The California Legislature entered the New Year by hiring former Obama Attorney General Eric Holder to lead the state’s legal charge against the Trump administration. The justification is that he will “safeguard the values of the people of California.”
Senate President Pro Tem Kevin de León said that bringing in Holder “shows that we’re very serious in protecting the values of the people of California against any attempt to undermine the policies that have made us the fifth-largest economy in the world.”
The better description of events, though, comes from Republican state Sen. Ted Gaines of El Dorado, who said “we’re putting a disgraced, unelected individual in charge of protecting California against possible federal overreach.”
“My Democrat colleagues are spending millions attempting to ‘safeguard the values’ of Californians based on tweets and phantom proposals. What about the 4.2 million California voters who supported Trump?”
While the election of Donald Trump sent thousands across the state into a frenzy of protests and cry-ins, the Democratic legislative leadership pulled a political fire alarm, almost immediately looking for an outside lawyer who would, according to one headline writer, “stand up to Trump.”
But that’s misleading. What Holder will do is largely try to help California’s government break federal law and violate federalism whenever and wherever possible.
Immigration will surely be one of the battlefields. Trump aims to enforce federal law while state and local governments refuse to cooperate with the federal government in enforcing America’s laws through the establishment of sanctuary cities.
America has always welcomed immigrants, but there’s a process — the rule of law — that must be respected. If Sacramento legislators and city councilmembers don’t like federal immigration law, they have every right to press for change. California has the largest representation in Congress among the 50 states. It is not without a voice in Washington.
Expect bitter clashes over global warming and environmental rules, as well. The Trump White House could be a hurdle to California’s destructive climate change efforts that are hurting the economy, taking away job opportunities and dropping an undue burden on the poor and middle class.
Another skirmish could erupt over Sacramento’s request that the Obama administration authorize a permanent ban on new offshore drilling on the fossil-fuel rich West Coast. If the president issues an executive order to that effect before he leaves office, Trump will surely countermand it with his own order, triggering Holder to tie it all up in the courts.

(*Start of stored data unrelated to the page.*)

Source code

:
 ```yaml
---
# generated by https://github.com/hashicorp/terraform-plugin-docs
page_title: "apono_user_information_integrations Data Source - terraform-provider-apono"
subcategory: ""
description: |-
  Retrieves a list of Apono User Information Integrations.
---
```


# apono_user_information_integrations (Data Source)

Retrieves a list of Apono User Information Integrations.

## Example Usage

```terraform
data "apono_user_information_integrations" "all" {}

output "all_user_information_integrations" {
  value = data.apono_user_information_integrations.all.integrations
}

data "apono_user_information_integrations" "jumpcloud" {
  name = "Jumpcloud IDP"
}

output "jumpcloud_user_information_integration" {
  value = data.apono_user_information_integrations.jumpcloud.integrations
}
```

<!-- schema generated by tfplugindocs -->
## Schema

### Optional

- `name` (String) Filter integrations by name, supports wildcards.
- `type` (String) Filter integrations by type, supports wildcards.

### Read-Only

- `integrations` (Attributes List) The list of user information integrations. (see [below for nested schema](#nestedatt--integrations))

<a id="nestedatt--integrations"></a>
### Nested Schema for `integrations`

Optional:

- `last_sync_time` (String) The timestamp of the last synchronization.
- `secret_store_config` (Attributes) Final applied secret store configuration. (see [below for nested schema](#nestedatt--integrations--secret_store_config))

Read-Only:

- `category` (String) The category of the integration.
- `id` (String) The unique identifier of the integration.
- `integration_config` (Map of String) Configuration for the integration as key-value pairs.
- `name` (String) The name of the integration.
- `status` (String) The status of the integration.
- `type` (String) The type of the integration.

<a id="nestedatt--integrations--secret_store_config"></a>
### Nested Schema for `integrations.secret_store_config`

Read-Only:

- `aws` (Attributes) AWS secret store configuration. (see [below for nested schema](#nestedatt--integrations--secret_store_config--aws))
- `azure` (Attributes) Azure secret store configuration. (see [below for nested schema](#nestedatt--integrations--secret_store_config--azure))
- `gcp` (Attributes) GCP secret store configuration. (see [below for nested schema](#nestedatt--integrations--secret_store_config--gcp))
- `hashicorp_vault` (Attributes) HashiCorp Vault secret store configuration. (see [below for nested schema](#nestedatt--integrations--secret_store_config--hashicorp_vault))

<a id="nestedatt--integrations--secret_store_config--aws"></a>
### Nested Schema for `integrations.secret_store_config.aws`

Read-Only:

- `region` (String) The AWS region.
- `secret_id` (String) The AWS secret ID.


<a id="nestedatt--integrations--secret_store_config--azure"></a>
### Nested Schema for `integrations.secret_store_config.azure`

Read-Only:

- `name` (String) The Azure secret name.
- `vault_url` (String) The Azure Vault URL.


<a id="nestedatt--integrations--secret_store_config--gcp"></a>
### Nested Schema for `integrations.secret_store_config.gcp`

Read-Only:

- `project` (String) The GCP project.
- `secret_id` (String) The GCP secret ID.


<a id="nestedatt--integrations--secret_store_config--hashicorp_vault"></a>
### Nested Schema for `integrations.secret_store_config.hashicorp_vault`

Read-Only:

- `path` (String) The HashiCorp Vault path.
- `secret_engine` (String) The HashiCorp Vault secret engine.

The entire Holder-to-California enterprise is a colossal waste. Sen. Patricia Bates, a Republican from Laguna Niguel, rightly points out that “California already has an attorney general’s office charged with defending the state and its laws.” The office, she notes, “has 4,300 employees and a budget of $830 million.” Funding Holder and his “legal team” is yet another abuse of taxpayers. Couldn’t Xavier Becerra, likely the next state attorney general, harass Trump enough on his own?
Holder’s hiring is also, as Assembly Republican Leader Chad Mayes of Yucca Valley says, “a distraction from the very real problems facing everyday Californians.” Those “very real” issues demanding attention include tax and regulation relief, a severe housing shortage, the march of productive Californians leaving the state, an ominous pension crisis and a coming energy crunch.
Rather than playing the role of adolescent rebel, the state’s Democratic leadership would be better off engaging in a bit of introspection. It would realize that the charitable hiring of Holder is just another California welfare program.